Fiji's president assumes power, fires judges

SUVA, Fiji (AP) - April 9, 2009 President Ratu Josefa Iloilo announced in a nationally broadcast radio address that he had abolished the constitution, assumed all governing power and revoked all judicial appointments.

"I hereby confirm I have abrogated the 1997 constitution and appointed myself as head of state in the new order," Iloilo said in the address.

The move came one day after the country's second-highest court ruled that armed forces chief Commodore Frank Bainimarama's government that took power after a 2006 coup was illegal, effectively creating a power vacuum.

In response, Bainimarama went on national television to announce he had met Iloilo and told him he was relinquishing the prime minister's post.
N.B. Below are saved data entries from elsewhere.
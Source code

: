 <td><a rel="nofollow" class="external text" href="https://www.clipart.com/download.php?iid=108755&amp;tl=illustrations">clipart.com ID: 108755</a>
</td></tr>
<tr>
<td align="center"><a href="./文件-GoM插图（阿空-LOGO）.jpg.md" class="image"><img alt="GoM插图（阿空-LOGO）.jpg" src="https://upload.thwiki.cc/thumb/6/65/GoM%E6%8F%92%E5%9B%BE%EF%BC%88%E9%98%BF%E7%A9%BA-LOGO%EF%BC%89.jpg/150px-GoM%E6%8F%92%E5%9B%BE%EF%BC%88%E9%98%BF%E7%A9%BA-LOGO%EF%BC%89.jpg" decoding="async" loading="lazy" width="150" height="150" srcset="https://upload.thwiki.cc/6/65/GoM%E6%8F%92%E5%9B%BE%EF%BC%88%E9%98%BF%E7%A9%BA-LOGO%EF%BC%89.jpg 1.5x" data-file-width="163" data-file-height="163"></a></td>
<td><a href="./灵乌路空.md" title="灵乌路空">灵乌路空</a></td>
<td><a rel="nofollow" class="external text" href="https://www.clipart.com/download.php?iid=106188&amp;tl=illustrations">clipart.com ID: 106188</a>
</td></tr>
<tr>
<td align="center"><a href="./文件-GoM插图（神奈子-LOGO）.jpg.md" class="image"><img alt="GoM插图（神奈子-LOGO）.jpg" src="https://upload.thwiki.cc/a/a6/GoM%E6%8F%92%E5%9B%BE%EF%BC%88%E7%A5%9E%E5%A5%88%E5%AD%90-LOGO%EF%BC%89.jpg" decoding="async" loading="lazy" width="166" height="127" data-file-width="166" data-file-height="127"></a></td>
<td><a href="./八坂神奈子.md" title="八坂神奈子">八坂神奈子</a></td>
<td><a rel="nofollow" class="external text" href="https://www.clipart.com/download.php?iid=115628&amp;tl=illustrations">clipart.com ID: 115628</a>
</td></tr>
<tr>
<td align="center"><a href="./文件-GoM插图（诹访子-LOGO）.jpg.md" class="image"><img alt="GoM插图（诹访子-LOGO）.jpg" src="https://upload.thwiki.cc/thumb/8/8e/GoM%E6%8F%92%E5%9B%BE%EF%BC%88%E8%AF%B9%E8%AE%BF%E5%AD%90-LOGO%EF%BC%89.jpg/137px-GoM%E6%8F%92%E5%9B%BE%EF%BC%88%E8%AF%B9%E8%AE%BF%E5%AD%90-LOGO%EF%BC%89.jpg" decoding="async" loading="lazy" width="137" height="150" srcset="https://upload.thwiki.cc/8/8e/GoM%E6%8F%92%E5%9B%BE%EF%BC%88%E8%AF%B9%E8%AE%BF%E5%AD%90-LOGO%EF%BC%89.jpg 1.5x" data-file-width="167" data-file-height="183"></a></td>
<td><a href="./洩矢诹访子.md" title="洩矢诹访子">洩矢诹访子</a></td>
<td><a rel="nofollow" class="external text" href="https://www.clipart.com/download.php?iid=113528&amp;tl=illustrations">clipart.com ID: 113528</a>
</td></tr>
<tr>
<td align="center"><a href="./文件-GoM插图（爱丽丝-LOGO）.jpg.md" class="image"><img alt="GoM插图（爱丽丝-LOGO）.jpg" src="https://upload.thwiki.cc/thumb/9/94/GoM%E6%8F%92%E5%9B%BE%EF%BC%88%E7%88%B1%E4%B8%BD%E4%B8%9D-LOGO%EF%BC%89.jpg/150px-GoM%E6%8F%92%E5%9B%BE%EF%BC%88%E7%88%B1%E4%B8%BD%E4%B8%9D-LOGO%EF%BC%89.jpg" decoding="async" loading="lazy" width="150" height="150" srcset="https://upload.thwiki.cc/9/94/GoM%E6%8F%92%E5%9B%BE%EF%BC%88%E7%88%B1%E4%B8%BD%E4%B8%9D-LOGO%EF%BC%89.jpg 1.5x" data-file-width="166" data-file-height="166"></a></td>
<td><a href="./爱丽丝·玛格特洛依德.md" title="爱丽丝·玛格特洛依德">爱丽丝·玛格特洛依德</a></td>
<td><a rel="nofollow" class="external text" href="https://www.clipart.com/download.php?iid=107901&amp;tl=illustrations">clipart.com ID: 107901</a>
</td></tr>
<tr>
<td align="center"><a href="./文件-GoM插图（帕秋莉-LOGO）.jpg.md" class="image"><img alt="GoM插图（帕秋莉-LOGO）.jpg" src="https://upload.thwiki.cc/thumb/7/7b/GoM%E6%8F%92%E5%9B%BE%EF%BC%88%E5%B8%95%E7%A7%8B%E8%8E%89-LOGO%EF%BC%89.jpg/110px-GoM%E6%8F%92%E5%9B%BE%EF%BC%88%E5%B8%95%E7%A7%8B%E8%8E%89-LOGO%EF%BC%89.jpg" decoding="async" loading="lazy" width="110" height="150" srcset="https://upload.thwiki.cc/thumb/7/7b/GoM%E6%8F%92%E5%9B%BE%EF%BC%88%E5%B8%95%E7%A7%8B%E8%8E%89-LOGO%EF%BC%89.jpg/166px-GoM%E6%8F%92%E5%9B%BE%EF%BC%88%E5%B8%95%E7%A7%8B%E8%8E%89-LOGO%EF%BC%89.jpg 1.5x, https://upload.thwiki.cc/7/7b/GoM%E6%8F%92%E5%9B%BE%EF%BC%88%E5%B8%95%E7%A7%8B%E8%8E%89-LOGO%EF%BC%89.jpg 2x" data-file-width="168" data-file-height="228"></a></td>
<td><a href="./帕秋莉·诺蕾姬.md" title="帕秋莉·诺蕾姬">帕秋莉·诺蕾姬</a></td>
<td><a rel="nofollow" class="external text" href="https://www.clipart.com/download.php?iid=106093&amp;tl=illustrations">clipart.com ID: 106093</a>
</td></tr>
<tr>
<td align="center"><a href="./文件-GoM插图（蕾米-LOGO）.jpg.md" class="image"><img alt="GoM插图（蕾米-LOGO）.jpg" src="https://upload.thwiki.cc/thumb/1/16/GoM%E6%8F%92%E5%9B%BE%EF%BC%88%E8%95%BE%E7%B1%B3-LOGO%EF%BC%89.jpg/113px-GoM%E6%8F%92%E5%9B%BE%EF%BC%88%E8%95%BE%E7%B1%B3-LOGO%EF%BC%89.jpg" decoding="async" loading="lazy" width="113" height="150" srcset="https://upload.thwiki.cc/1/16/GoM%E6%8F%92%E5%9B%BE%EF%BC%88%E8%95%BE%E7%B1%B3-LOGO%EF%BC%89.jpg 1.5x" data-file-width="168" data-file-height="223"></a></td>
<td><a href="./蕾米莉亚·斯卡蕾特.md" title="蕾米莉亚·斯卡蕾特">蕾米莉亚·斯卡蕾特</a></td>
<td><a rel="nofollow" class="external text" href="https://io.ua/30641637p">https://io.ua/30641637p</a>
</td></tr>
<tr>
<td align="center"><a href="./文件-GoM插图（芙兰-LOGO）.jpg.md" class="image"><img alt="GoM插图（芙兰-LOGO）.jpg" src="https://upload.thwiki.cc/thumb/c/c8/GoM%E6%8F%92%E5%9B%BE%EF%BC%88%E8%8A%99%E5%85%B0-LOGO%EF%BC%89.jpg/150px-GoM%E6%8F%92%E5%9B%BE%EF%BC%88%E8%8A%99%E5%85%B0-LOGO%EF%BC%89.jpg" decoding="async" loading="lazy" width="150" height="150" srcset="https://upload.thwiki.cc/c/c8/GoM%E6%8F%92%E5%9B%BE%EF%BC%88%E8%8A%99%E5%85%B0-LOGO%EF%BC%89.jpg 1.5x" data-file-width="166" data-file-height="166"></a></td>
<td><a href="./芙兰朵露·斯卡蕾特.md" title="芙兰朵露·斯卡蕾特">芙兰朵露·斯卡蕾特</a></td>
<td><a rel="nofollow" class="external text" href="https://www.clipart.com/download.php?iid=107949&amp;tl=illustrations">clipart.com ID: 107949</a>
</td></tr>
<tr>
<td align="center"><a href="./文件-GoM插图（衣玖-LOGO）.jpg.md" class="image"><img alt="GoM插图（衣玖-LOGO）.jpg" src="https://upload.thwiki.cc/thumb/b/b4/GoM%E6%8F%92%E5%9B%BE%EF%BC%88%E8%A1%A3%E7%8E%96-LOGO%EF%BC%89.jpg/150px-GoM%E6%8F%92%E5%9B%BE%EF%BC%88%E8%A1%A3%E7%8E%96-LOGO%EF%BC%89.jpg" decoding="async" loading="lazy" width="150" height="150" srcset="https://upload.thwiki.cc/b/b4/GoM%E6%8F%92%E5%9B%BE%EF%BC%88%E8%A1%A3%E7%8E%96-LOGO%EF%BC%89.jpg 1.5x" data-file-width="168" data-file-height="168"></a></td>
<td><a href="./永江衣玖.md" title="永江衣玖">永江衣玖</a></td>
He said the armed forces would continue to enforce security.

Observers said Friday's announcement by the aged and ailing Iloilo had the stamp of Bainimarama, and that the measures he announced appeared to prepare the way for the president to reappoint Bainimarama as prime minister.

"It looks like a prepared statement by Bainimarama, delivered by Iloilo," Rod Alley, a senior fellow at New Zealand's Center for Strategic Studies, told The Associated Press. "This is extraordinary and doesn't look good for Fiji."
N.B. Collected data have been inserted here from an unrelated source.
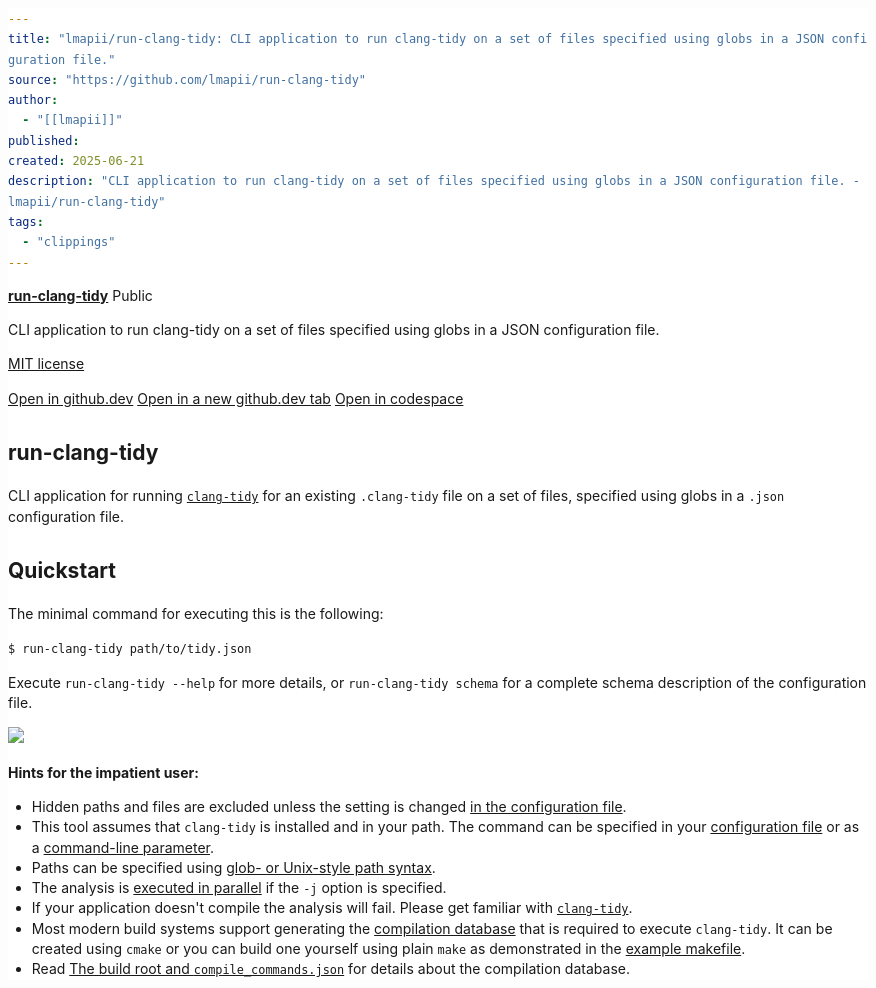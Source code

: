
```yaml
---
title: "lmapii/run-clang-tidy: CLI application to run clang-tidy on a set of files specified using globs in a JSON configuration file."
source: "https://github.com/lmapii/run-clang-tidy"
author:
  - "[[lmapii]]"
published:
created: 2025-06-21
description: "CLI application to run clang-tidy on a set of files specified using globs in a JSON configuration file. - lmapii/run-clang-tidy"
tags:
  - "clippings"
---
```

**[run-clang-tidy](https://github.com/lmapii/run-clang-tidy)** Public

CLI application to run clang-tidy on a set of files specified using globs in a JSON configuration file.

[MIT license](https://github.com/lmapii/run-clang-tidy/blob/main/LICENSE)

[Open in github.dev](https://github.dev/) [Open in a new github.dev tab](https://github.dev/) [Open in codespace](https://github.com/codespaces/new/lmapii/run-clang-tidy?resume=1)

## run-clang-tidy

CLI application for running [`clang-tidy`](https://clang.llvm.org/extra/clang-tidy/) for an existing `.clang-tidy` file on a set of files, specified using globs in a `.json` configuration file.

## Quickstart

The minimal command for executing this is the following:

```
$ run-clang-tidy path/to/tidy.json
```

Execute `run-clang-tidy --help` for more details, or `run-clang-tidy schema` for a complete schema description of the configuration file.

[![](https://github.com/lmapii/run-clang-tidy/raw/main/screenshots/demo.gif?raw=true)](https://github.com/lmapii/run-clang-tidy/blob/main/screenshots/demo.gif?raw=true)

**Hints for the impatient user:**

- Hidden paths and files are excluded unless the setting is changed [in the configuration file](https://github.com/lmapii/#pre-filtering).
- This tool assumes that `clang-tidy` is installed and in your path. The command can be specified in your [configuration file](https://github.com/lmapii/#specifying-the-clang-tidy-command) or as a [command-line parameter](https://github.com/lmapii/#specifying-an-alternative-tidy-file-and-command).
- Paths can be specified using [glob- or Unix-style path syntax](https://github.com/lmapii/#glob--and-path-syntax).
- The analysis is [executed in parallel](https://github.com/lmapii/#speeding-up-the-execution) if the `-j` option is specified.
- If your application doesn't compile the analysis will fail. Please get familiar with [`clang-tidy`](https://clang.llvm.org/extra/clang-tidy/).
- Most modern build systems support generating the [compilation database](https://clang.llvm.org/docs/JSONCompilationDatabase.html) that is required to execute `clang-tidy`. It can be created using `cmake` or you can build one yourself using plain `make` as demonstrated in the [example makefile](https://github.com/lmapii/run-clang-tidy/blob/main/test-files/c-demo/project/makefile).
- Read [The build root and `compile_commands.json`](https://github.com/lmapii/#the-build-root-and-compile_commandsjson) for details about the compilation database.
Iloilo said he would appoint an interim prime minister soon. "You cannot have a country without a government," he said. "The machinery of government must continue."

Under the constitution, Fiji's president has a mostly ceremonial role as head of state and governing power is held by an elected prime minister and cabinet.

Iloilo also said Fiji would hold elections in 2014.

The date of those elections - which are supposed to restore democracy - has been a sore point both domestically and internationally since Bainimarama seized power in December 2006 - the country's fourth coup in 20 years.

Bainimarama has long promised elections but has balked at setting a timetable, saying he would overhaul the constitution and electoral laws first - a process likely to take years.

Bainimarama has been under intense international pressure - led by Australia and New Zealand - to hold elections this year under the existing constitution. U.S. Secretary of State Hillary Clinton this week backed that view.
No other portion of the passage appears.